Safety tips for couchsurfers
comment 1 Written by on September 7, 2008 – 3:11 pm

Safety. It’s everyone’s first thought when you mention couchsurfing. And rightly so. No one should enter into meeting “strangers” completely blindly.

However, blind panic isn’t the answer either.

A while ago I was contacted by a journalist from Sky News who was writing a piece about the safety issues of travel networking and staying at the homes of people you have met through websites.

Oddly the readers’ comments don’t seem to be visible anymore, but here’s one I made a note of at the time. “Stupidest thing I have heard of,” it began. “I am a young male and I wouldn’t risk it, especially in places like South America and most certainly not in Austria. Imagine couch surfing at the Fritzl household.
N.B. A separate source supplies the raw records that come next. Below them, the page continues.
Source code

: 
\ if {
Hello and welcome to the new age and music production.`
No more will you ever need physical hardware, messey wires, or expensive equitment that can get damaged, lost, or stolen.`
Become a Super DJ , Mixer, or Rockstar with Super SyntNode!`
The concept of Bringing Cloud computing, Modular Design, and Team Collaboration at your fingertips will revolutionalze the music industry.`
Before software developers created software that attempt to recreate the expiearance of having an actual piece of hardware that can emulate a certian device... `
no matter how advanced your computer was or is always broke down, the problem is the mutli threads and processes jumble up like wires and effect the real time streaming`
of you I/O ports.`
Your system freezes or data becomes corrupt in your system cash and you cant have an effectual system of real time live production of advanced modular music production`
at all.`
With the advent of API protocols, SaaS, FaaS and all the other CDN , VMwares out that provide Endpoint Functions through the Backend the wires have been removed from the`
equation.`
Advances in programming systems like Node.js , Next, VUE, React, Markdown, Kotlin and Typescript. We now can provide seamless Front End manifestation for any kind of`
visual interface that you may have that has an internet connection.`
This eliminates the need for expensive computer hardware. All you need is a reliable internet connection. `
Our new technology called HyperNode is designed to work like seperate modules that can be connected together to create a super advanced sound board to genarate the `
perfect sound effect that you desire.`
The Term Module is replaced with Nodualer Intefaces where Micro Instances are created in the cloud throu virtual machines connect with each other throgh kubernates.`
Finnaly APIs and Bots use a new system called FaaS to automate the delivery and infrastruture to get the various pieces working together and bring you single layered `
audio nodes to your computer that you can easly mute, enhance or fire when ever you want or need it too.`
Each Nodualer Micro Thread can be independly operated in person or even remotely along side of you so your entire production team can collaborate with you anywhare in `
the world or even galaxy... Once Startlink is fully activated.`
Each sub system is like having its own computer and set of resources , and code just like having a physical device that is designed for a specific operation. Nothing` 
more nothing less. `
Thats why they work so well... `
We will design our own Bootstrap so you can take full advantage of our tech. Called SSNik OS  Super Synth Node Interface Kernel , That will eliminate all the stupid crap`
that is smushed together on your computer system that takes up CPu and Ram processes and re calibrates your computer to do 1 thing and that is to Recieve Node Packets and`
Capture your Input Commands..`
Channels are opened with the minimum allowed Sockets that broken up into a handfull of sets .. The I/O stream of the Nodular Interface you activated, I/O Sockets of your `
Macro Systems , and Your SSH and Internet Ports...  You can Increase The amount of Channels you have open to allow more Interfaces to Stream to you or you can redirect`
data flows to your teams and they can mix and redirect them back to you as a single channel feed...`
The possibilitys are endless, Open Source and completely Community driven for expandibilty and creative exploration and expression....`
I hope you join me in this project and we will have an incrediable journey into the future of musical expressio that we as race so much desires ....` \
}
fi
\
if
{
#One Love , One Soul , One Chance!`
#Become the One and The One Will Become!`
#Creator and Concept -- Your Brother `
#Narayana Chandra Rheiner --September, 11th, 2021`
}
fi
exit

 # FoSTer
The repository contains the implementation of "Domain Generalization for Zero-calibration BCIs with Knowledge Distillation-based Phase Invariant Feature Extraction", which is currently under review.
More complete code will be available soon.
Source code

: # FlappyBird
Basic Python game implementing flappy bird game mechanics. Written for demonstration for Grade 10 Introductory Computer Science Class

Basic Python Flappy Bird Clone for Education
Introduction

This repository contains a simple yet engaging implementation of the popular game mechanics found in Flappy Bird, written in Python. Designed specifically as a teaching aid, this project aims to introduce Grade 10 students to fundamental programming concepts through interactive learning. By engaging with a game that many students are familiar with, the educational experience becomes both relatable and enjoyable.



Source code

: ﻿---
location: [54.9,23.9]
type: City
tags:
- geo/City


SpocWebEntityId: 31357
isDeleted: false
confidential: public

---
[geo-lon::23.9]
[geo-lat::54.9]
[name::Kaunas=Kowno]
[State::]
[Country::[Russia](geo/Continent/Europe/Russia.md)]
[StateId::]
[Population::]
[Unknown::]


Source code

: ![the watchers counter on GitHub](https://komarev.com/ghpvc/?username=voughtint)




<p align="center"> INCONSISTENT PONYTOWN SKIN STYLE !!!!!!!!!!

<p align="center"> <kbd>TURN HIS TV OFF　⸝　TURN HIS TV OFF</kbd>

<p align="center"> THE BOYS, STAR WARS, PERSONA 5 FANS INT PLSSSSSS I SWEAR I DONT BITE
There is no level of safety you can maintain when you are sound asleep in a stranger’s house.”

Now, although I totally understand people concerns, and would always advise employing caution before embarking on any face-to-face meets, this view seems extreme, close-minded and rather sad. He appears to be writing off an entire country (a nation of Fritzls) and one of the world’s biggest continents (just full of drug dealers and pickpockets, right?)

People have much more control over the risks they take through these sites than they think. After all, you could meet someone for a coffee in a public place in the middle of the day.
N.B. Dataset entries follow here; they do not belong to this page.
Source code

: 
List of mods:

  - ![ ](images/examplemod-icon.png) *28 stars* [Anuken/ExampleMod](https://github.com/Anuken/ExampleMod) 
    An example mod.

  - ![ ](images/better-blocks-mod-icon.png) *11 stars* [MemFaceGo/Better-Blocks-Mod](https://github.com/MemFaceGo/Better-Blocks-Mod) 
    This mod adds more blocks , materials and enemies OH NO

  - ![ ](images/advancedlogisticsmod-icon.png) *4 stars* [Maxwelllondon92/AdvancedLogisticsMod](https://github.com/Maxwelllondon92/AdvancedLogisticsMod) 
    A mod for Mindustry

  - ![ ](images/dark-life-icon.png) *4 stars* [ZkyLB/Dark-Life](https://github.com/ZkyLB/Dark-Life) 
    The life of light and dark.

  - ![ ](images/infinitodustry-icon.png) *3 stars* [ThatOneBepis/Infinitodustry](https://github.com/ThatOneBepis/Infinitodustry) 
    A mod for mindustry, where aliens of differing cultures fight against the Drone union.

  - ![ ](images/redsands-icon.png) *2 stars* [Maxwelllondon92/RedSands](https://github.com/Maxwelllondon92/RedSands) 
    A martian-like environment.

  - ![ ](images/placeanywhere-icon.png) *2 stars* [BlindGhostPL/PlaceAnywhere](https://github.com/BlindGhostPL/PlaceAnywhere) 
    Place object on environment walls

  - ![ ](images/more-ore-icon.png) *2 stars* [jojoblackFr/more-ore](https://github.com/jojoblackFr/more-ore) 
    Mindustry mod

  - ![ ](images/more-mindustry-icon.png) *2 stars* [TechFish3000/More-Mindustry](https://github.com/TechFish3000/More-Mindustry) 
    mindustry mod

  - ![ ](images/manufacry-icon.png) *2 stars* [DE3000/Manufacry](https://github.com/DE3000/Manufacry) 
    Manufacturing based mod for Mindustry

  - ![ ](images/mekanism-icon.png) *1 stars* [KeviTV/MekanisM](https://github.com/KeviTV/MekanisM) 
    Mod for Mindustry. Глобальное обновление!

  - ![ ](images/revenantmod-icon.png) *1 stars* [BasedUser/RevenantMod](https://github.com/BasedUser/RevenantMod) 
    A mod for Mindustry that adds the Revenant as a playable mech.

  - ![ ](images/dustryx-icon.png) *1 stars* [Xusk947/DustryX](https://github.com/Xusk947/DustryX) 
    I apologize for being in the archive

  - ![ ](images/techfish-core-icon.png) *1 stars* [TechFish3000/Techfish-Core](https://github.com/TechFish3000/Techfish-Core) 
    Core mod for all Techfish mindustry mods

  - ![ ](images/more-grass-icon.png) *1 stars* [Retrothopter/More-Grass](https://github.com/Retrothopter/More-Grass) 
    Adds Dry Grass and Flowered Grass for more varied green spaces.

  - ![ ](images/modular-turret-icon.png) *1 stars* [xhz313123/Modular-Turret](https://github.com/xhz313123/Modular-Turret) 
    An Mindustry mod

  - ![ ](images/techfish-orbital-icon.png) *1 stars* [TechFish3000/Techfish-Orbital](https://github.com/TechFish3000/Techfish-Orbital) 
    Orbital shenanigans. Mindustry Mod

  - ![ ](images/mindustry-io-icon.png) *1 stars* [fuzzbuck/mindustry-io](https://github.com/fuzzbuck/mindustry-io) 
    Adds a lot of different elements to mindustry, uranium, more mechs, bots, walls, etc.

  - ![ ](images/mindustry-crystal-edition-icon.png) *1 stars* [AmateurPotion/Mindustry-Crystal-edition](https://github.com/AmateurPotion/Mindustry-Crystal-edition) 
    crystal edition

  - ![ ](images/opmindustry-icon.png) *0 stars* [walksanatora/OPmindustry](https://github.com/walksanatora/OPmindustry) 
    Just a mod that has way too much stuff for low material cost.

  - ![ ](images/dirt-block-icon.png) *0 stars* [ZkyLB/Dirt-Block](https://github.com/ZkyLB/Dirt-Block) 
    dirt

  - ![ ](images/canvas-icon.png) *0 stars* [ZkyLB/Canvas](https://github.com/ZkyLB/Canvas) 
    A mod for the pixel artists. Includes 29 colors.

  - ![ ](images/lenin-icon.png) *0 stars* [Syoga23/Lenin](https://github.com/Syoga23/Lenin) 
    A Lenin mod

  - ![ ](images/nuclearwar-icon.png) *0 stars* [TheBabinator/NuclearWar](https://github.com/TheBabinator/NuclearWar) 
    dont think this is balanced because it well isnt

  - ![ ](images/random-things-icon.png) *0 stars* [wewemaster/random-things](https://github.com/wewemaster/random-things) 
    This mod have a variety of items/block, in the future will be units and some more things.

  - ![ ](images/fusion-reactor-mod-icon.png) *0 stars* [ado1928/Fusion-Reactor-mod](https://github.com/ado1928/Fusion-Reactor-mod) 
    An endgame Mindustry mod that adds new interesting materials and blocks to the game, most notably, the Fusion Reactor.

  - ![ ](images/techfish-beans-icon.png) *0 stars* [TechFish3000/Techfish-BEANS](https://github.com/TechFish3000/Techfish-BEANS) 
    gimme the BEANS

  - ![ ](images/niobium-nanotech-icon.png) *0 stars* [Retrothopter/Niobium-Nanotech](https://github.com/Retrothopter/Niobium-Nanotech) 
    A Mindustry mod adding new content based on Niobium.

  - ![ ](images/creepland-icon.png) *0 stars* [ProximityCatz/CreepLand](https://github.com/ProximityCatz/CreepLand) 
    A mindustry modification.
As I said in my first Going Local column, any sort of independent travel relies on the kindness of strangers and you often find yourself hanging out with people you don’t know, even if it’s just another backpacker in a bar.

Neither travel networking or straightforward backpacking ever 100% guarantees your safety, but I for one wouldn’t pick the alternative: staying at home.

Here are my tips for staying safe when travel networking:

· Take advantage of the sites’ own safety precautions. Couchsurfing.com offers members a security grading — from 0 (ie anyone who signs up) to 3 (name and address verified by a small credit card payment) — along with the chance to be vouched for by a high-level, “trusted” member. Other sites, such as globalfreeloaders.com and hospitalityclub.org, require users to exchange passport numbers and advise people to check identity documents when they meet. Most sites also store all email exchanges for at least a year.

· Always meet in a public place and tell people who you are meeting.

· Check references left by other travellers. Most social network profiles include testimonials from people who have previously met the person via the site.

· Attend an event in your hometown first (Couchsurfing.com has loads). Get to meet some active members and they can recommend some of hosts/guests that they know personally. This way it is more of a friend-of-a-friend situation rather than complete strangers.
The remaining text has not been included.